RP: So how were you treated in Sioux City as a Japanese American?

YS: No, I was treated fine, yeah. The first... well, when you go to play a gig in the Midwest they've never seen an Oriental. You go in some of these farm towns and you play in a gig there, all the kids would come over and look at you and say who is this guy, you know. They wonder... yeah. And same way that they... let's see, in nineteen-forty, '49 I went on a road band and we were playing one night in South Dakota, Nebraska, Iowa, and of course during the break they'd come up and ask you, "What are you?" So we'd tell 'em, "Oh, I'm Guamese," or some ridiculous...

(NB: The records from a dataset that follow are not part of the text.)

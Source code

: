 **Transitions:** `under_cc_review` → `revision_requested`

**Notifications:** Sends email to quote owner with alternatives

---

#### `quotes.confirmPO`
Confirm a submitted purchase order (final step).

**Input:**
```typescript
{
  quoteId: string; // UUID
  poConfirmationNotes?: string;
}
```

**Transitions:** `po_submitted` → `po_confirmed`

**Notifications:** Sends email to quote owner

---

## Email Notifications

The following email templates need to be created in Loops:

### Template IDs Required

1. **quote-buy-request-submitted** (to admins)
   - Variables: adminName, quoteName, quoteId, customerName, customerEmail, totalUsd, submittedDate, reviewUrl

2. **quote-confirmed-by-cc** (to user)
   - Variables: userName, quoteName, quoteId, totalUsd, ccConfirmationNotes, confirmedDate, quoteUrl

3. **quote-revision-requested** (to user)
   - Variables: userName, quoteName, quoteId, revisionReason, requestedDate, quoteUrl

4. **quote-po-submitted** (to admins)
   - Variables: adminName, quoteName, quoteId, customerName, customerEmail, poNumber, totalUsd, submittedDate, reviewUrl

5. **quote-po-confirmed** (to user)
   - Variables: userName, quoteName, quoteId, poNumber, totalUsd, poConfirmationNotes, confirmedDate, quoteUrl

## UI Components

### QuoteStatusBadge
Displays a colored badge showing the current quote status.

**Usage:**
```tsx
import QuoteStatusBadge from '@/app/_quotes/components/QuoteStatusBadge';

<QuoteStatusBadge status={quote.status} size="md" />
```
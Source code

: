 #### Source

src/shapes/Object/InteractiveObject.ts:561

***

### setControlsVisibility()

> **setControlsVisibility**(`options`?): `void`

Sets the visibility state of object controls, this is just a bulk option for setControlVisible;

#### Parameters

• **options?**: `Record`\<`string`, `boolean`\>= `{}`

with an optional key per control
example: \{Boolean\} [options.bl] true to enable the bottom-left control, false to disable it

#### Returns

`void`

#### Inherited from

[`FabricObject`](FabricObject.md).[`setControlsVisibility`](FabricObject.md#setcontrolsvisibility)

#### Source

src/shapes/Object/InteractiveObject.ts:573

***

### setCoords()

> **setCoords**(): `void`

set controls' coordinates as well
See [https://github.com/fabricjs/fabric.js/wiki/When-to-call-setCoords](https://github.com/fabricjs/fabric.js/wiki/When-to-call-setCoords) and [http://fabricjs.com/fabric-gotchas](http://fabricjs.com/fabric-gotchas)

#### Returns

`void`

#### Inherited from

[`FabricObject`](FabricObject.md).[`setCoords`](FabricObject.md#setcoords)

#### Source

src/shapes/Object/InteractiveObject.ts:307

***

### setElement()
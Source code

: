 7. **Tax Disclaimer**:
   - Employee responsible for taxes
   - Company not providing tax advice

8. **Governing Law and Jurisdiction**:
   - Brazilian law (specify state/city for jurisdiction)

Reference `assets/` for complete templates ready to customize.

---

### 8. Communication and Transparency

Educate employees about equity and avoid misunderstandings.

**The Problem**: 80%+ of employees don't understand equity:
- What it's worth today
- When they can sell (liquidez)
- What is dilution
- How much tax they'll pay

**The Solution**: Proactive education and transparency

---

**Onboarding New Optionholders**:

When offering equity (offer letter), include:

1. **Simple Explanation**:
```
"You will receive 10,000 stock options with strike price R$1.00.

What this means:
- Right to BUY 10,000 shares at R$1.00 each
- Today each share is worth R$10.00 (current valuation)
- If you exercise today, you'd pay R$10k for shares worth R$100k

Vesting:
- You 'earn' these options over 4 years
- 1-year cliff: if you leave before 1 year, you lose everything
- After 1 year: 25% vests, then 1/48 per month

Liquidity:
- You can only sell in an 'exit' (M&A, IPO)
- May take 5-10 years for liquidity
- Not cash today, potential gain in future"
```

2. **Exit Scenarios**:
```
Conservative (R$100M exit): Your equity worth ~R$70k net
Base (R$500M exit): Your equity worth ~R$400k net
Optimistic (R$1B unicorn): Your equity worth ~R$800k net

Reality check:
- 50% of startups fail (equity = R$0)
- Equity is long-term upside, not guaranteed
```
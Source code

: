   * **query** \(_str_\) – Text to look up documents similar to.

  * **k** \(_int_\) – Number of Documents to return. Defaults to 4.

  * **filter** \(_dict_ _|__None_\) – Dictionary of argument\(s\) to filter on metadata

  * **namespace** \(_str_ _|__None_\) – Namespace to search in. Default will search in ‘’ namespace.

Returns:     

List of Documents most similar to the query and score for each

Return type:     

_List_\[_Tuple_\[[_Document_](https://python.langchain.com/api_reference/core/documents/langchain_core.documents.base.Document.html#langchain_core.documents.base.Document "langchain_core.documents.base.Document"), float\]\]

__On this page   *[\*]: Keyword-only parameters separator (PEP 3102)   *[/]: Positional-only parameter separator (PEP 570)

RP: You shared one story about touring with that band, I think it was at intermission, you went to go have a beer.

YS: Yeah, yeah. This was in Sioux Falls, South Dakota. And I said, "I'll have a beer." 'Cause everybody else, all the guys in the band... "I'll have a beer." And the lady, and the waitress says, "Sorry, can't serve you." I said, "How come?" She says, "We don't serve Indians beer." This is South Dakota. No alcohol for Indians in South Dakota. So all the guys in the band razzed me. [Laughs]

RP: And so initially what was your course of studies at Morningside?

YS: What did I...

RP: What did you study originally when you went to college there?

YS: Well, I was a math major, math and a chem major. Then I had the, well, I had the requirements for dental school and that's... then I applied. That's how I got, wound up goin' to SC.